What the exercise asks: Report back every line in the data that includes the string "comando".

Items from a data source:
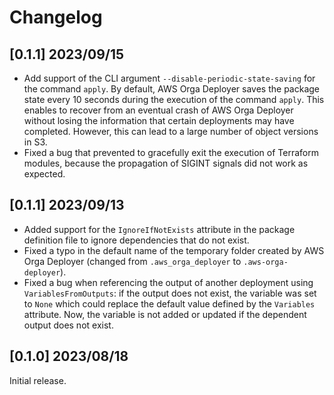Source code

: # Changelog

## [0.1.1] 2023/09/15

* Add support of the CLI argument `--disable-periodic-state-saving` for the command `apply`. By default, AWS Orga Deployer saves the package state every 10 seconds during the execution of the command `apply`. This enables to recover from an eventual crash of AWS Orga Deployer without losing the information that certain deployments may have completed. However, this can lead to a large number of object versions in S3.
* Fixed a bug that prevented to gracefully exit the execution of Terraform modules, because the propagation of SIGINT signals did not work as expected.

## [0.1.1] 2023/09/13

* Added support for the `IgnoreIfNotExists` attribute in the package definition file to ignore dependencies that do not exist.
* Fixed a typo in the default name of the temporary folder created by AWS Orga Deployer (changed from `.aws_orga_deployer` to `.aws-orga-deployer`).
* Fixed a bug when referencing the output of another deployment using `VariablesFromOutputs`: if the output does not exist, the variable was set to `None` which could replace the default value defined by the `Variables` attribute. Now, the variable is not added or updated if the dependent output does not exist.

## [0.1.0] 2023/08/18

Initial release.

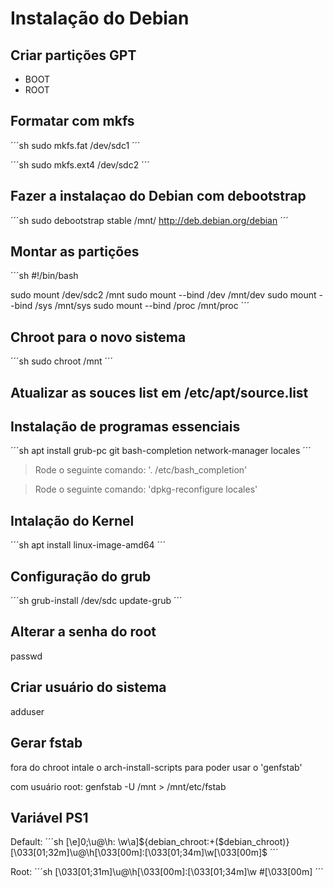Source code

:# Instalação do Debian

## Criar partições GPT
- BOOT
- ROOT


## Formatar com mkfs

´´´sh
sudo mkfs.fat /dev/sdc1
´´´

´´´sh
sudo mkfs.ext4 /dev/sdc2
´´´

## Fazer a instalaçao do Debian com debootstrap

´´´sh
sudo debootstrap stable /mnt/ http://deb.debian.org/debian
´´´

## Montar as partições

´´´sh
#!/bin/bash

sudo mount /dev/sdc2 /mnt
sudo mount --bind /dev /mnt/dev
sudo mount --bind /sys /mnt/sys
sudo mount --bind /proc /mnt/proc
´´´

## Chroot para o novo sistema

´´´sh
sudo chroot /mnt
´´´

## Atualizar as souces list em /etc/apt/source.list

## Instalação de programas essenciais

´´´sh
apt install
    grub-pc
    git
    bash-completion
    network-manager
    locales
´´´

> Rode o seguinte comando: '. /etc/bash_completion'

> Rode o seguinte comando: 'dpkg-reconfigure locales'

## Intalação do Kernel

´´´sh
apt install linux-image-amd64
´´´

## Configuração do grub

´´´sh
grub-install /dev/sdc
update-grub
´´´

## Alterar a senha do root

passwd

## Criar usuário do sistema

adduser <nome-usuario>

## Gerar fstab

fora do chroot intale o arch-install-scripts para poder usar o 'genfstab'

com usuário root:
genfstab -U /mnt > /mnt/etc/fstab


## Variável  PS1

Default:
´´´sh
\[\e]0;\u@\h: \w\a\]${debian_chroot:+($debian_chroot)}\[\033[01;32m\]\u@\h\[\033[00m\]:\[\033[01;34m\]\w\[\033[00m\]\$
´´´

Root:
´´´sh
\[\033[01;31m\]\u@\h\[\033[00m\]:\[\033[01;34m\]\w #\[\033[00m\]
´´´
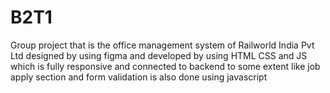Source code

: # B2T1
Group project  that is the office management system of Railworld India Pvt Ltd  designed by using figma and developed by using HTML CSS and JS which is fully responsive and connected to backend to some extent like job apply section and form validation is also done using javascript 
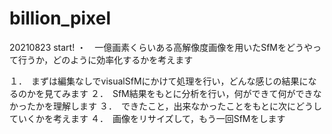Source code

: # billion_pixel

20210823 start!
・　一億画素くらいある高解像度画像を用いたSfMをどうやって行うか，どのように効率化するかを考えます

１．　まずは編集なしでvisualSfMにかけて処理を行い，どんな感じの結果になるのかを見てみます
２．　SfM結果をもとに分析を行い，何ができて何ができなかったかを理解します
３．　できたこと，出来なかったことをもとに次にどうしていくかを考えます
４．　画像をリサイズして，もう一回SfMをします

Solution to this problem:
> Rode o seguinte comando: '. /etc/bash_completion'
> Rode o seguinte comando: 'dpkg-reconfigure locales'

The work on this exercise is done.